Image courtesy of IMDb.

Grade: B+

Director: Ilya Naishuller

Screenplay: Naishuller

Cast: Sharlto Copley (District 9), Tim Roth (Pulp Fiction)

Rating: R

Runtime: 96 min.

by John DeSando

First person POV in an energetic, kinetic thriller like Hardcore Henry is difficult enough to think about, much less sit through 96 minutes. Yet, this violent video-game-like journey, with a heavy dose of tongue-in-cheek, where we virtually live through titular Henry’s frenetic attempt to extend his life and find his wife, Estelle (Haley Bennett), is not disorienting as the usual hand-held camera film is, but an absorbing vicarious race against time and very bad Russians.

Henry is almost fully cyborg, having been resurrected with no memory and pieced together by his wife. You might even question whether Estelle is really his wife but rather a device of megalomaniac, telekinetic warlord Anka (Danila Kozlovsky) to capture valuable machine-man Henry.

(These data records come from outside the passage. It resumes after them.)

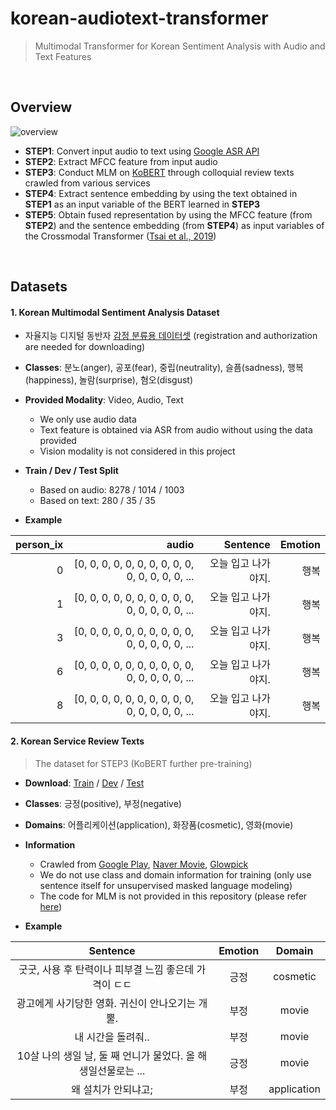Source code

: # korean-audiotext-transformer
> Multimodal Transformer for Korean Sentiment Analysis with Audio and Text Features

<br/>

## Overview
![overview](https://github.com/youngbin-ro/korean-audiotext-transformer/blob/master/images/overview.png?raw=true)

- **STEP1**: Convert input audio to text using [Google ASR API](https://cloud.google.com/speech-to-text/)
- **STEP2**: Extract MFCC feature from input audio
- **STEP3**: Conduct MLM on [KoBERT](http://aiopen.etri.re.kr/service_dataset.php) through colloquial review texts crawled from various services
- **STEP4**: Extract sentence embedding by using the text obtained in **STEP1** as an input variable of the BERT learned in **STEP3**
- **STEP5**: Obtain fused representation by using the MFCC feature (from **STEP2**) and the sentence embedding (from **STEP4**) as input variables of the Crossmodal Transformer ([Tsai et al., 2019](https://www.aclweb.org/anthology/P19-1656/))

<br/>

## Datasets
#### 1. Korean Multimodal Sentiment Analysis Dataset

- 자율지능 디지털 동반자 [감정 분류용 데이터셋](http://aicompanion.or.kr/nanum/tech/data_introduce.php?offset=8&idx=23) (registration and authorization are needed for downloading)

- **Classes**: 분노(anger), 공포(fear), 중립(neutrality), 슬픔(sadness), 행복(happiness), 놀람(surprise), 혐오(disgust)

- **Provided Modality**: Video, Audio, Text
  - We only use audio data
  - Text feature is obtained via ASR from audio without using the data provided
  - Vision modality is not considered in this project

- **Train / Dev / Test Split**
  - Based on audio: 8278 / 1014 / 1003
  - Based on text: 280 / 35 / 35

- **Example**

| person_ix |                                             audio |            Sentence | Emotion |
|----------:|--------------------------------------------------:|--------------------:|--------:|
|         0 | [0, 0, 0, 0, 0, 0, 0, 0, 0, 0, 0, 0, 0, 0, 0, ... | 오늘 입고 나가야지. |    행복 |
|         1 | [0, 0, 0, 0, 0, 0, 0, 0, 0, 0, 0, 0, 0, 0, 0, ... | 오늘 입고 나가야지. |    행복 |
|         3 | [0, 0, 0, 0, 0, 0, 0, 0, 0, 0, 0, 0, 0, 0, 0, ... | 오늘 입고 나가야지. |    행복 |
|         6 | [0, 0, 0, 0, 0, 0, 0, 0, 0, 0, 0, 0, 0, 0, 0, ... | 오늘 입고 나가야지. |    행복 |
|         8 | [0, 0, 0, 0, 0, 0, 0, 0, 0, 0, 0, 0, 0, 0, 0, ... | 오늘 입고 나가야지. |    행복 |

#### 2. Korean Service Review Texts

> The dataset for STEP3 (KoBERT further pre-training)

- **Download**: [Train](https://drive.google.com/file/d/1GvgWPKXVATj86GjZEJ4Xzzf-TiiOmKL3/view?usp=sharing) / [Dev](https://drive.google.com/file/d/1_O5_2xouFl3GYijONxqmPBqsP_dJM4QR/view?usp=sharing) / [Test](https://drive.google.com/file/d/1l5lfoiwZ-SAe0coK0kfVDjRK6EqMlVcT/view?usp=sharing)

- **Classes**: 긍정(positive), 부정(negative)

- **Domains**: 어플리케이션(application), 화장품(cosmetic), 영화(movie)

- **Information**
  - Crawled from [Google Play](https://play.google.com/store?hl=ko), [Naver Movie](https://movie.naver.com/), [Glowpick](https://www.glowpick.com/)
  - We do not use class and domain information for training (only use sentence itself for unsupervised masked language modeling)
  - The code for MLM is not provided in this repository (please refer [here](https://github.com/JhnLee/pytorch-bert-korean))

- **Example**

|                           Sentence                           | Emotion |   Domain    |
| :----------------------------------------------------------: | :-----: | :---------: |
|    굿굿, 사용 후 탄력이나 피부결 느낌 좋은데 가격이 ㄷㄷ     |  긍정   |  cosmetic   |
|       광고에게 사기당한 영화. 귀신이 안나오기는 개뿔.        |  부정   |    movie    |
|                      내 시간을 돌려줘..                      |  부정   |    movie    |
| 10살 나의 생일 날, 둘 째 언니가 물었다. 올 해 생일선물로는 ... |  긍정   |    movie    |
|                     왜 설치가 안되냐고;                      |  부정   | application |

We witness first-hand the terror of being pursued by various assassins, including a steel-covered man with a flamethrower and scores of disinterested, by-standing Muscovites.   In some ways, the sense of being propelled almost out of control by outside forces was captured similarly in Run Lola Run, but not as violently and helplessly as here.

It doesn’t seem too much of a stretch to assume that allegorically the tough guys, even Henry, are stand-ins for Moscow hoods emanating from the ultimate tough guy, V. Putin. At any rate, a recurring stranger is Jimmy (Sharlto Copley), who says Mother Russia is “too goddamned hot.”

It is that in a tightly-directed (musician turned writer-director Ilya Naishuller) thriller using GoPro mobile cameras that will totally immerse  you, all the while satisfying your inner need to control the world as if you were playing a video game.  No control here except for the director.

When the campy sequence with a group of Jimmy's clones sings Cole Porter’s I’ve Got You Under My Skin, the crazy-quilt satire is in full swing, and you don’t call for control any more.

“There are 52 baseball bats sold annually in Russia, and only 25 of them are used for sport. I think you can guess what the others are used for.” (Akan) Yes, it’s violent but highly amusing stuff for which you will not need Dramamine.